ABOUT THIS EXERCISE ->
Copy every line that holds the string "ergibt" from the data below.

[Items from a data source]
==================================================

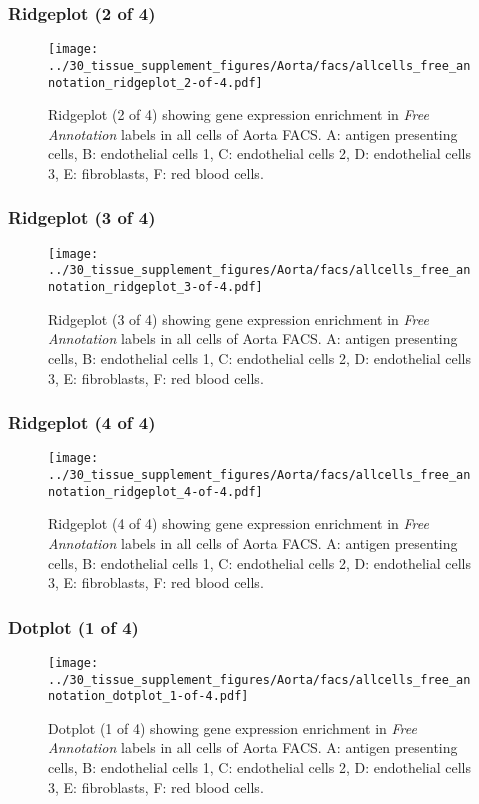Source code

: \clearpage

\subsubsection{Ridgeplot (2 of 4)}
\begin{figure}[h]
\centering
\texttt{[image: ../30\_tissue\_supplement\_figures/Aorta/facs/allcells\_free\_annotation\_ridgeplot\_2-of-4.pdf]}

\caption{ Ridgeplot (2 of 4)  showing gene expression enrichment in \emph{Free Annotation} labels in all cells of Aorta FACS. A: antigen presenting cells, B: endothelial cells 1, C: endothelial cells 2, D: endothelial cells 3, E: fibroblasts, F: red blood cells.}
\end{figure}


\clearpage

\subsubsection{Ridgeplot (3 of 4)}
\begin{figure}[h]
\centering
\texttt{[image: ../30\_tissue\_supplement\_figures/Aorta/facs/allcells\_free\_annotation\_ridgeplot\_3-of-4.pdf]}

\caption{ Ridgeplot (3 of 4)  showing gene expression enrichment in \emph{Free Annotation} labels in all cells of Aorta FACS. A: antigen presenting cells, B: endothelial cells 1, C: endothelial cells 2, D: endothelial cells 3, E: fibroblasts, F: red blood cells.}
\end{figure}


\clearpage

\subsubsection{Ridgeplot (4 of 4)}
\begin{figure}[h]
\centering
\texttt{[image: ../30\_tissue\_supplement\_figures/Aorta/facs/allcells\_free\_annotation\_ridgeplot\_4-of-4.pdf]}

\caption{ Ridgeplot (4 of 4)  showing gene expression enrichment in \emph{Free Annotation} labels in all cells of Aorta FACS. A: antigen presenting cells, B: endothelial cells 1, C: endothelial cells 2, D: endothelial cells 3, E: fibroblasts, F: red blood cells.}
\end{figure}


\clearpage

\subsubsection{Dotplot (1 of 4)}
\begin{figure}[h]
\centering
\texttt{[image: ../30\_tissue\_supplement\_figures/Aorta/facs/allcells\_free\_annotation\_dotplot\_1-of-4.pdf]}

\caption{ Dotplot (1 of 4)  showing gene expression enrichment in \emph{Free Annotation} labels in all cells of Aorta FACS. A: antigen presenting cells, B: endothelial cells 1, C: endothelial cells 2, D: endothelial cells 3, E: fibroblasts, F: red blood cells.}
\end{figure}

==================================================

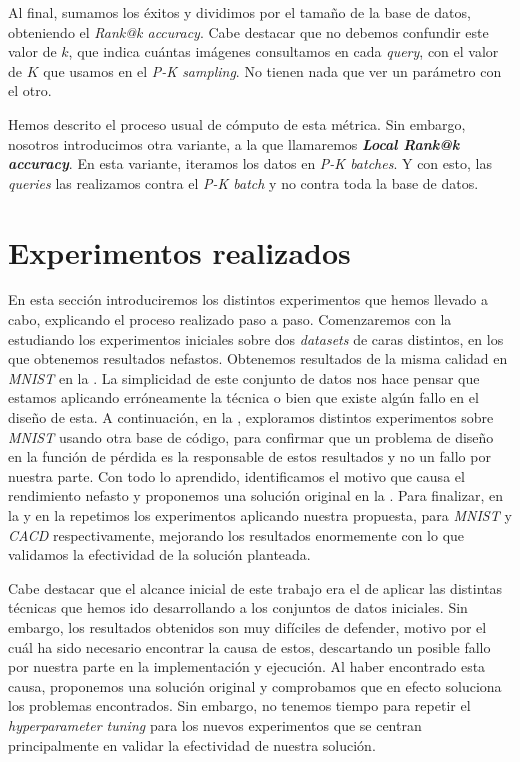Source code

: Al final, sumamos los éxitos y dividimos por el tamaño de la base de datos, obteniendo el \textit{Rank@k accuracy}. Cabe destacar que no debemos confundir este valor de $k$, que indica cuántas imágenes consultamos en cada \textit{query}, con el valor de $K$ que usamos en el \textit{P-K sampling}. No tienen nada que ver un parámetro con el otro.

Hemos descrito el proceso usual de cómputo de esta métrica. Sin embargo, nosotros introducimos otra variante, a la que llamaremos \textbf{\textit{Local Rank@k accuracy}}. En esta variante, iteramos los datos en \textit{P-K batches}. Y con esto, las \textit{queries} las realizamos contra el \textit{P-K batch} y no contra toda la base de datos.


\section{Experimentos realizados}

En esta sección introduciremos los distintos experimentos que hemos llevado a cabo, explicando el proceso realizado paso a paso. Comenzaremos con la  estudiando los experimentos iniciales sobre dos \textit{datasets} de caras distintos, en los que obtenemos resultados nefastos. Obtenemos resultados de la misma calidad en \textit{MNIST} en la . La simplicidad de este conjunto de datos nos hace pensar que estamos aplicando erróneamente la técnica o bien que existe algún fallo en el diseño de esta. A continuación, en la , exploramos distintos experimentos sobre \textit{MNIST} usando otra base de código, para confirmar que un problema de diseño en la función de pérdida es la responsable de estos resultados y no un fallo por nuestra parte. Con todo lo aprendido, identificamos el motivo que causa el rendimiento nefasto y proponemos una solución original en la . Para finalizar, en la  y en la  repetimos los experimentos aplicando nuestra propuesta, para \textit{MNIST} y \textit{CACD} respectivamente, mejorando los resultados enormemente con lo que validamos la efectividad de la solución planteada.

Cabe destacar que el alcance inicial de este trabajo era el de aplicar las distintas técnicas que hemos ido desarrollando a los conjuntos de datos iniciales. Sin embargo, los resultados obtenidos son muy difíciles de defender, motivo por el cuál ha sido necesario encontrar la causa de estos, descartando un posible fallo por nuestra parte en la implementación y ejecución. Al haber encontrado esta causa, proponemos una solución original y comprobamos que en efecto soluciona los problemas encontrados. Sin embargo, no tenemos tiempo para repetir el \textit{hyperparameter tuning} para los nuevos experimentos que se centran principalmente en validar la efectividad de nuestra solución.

==================================================

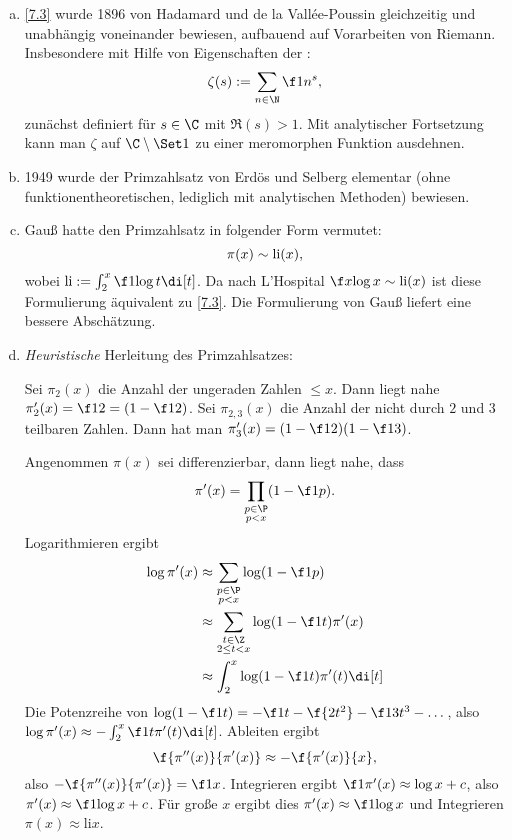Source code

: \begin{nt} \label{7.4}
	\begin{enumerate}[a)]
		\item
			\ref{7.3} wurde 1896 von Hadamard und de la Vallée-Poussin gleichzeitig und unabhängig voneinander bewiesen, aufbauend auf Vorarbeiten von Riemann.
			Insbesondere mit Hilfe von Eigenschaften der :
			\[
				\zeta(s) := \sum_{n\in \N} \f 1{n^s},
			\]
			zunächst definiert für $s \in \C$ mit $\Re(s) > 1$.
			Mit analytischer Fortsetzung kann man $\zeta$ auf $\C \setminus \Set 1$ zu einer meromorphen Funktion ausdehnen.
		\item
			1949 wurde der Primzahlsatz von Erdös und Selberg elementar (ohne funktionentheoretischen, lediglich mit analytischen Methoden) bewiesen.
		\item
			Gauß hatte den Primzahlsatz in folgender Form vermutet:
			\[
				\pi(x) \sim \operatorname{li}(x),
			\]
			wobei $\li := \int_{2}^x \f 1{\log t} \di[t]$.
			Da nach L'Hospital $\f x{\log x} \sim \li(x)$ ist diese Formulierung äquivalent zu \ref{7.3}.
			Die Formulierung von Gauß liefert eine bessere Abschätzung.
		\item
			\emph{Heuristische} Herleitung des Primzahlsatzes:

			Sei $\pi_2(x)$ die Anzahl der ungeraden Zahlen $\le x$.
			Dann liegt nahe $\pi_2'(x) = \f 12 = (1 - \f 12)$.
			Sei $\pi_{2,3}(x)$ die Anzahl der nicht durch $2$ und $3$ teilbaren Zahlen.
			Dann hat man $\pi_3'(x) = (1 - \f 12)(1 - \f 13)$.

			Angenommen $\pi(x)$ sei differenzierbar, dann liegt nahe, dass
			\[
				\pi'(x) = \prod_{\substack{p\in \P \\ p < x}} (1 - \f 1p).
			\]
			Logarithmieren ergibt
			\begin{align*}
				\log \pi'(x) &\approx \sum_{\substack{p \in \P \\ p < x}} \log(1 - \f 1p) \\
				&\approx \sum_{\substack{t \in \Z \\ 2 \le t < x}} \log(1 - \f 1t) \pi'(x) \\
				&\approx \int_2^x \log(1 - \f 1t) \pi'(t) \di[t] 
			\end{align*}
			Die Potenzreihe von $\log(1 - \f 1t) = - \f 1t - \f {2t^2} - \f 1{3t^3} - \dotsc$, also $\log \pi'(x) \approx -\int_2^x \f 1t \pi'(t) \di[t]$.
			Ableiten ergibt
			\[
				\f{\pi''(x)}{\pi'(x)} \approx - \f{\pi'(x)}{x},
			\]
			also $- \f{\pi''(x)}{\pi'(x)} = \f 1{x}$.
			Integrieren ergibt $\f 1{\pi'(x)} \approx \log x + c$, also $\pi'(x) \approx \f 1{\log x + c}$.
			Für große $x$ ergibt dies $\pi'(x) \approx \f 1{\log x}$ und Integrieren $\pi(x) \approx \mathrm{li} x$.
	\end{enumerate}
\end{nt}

==================================================

TASK SOLUTION ->
			Logarithmieren ergibt
			Ableiten ergibt
			Integrieren ergibt $\f 1{\pi'(x)} \approx \log x + c$, also $\pi'(x) \approx \f 1{\log x + c}$.
			Für große $x$ ergibt dies $\pi'(x) \approx \f 1{\log x}$ und Integrieren $\pi(x) \approx \mathrm{li} x$.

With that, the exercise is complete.